» Exercise goal
Each line of the records that holds the word "Google" should be copied out.

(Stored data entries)

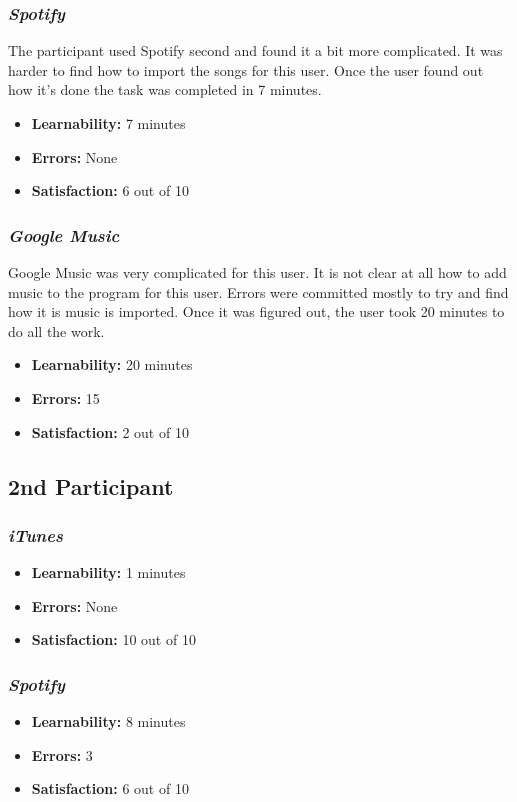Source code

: \documentclass{article}
\begin{document}
{\begin{multicols}{2}
\subsubsection{\it Spotify}
The participant used Spotify second and found it a bit more complicated. It was harder to find how to import the songs for this user. Once the user found out how it’s done the task was completed in 7 minutes.
\begin{itemize}
	\item {\bf Learnability:} 7 minutes
	\item {\bf Errors:} None
	\item {\bf Satisfaction:} 6 out of 10 
\end{itemize}

\subsubsection{\it Google Music}
Google Music was very complicated for this user. It is not clear at all how to add music to the program for this user. Errors were committed mostly to try and find how it is music is imported. Once it was figured out, the user took 20 minutes to do all the work.
\begin{itemize}
\item {\bf Learnability:} 20 minutes
	\item {\bf Errors:} 15
	\item {\bf Satisfaction:} 2 out of 10 
\end{itemize} 

\subsection{2nd Participant}

\subsubsection{\it iTunes}
\begin{itemize}
	\item {\bf Learnability:} 1 minutes
	\item {\bf Errors:}  None
	\item {\bf Satisfaction:} 10 out of 10 
\end{itemize}

\subsubsection{\it Spotify}
\begin{itemize}
	\item {\bf Learnability:} 8 minutes
	\item {\bf Errors:} 3
	\item {\bf Satisfaction:} 6 out of 10 
\end{itemize}


\end{multicols}}
\end{document}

» Solution to the problem
\subsubsection{\it Google Music}
Google Music was very complicated for this user. It is not clear at all how to add music to the program for this user. Errors were committed mostly to try and find how it is music is imported. Once it was figured out, the user took 20 minutes to do all the work.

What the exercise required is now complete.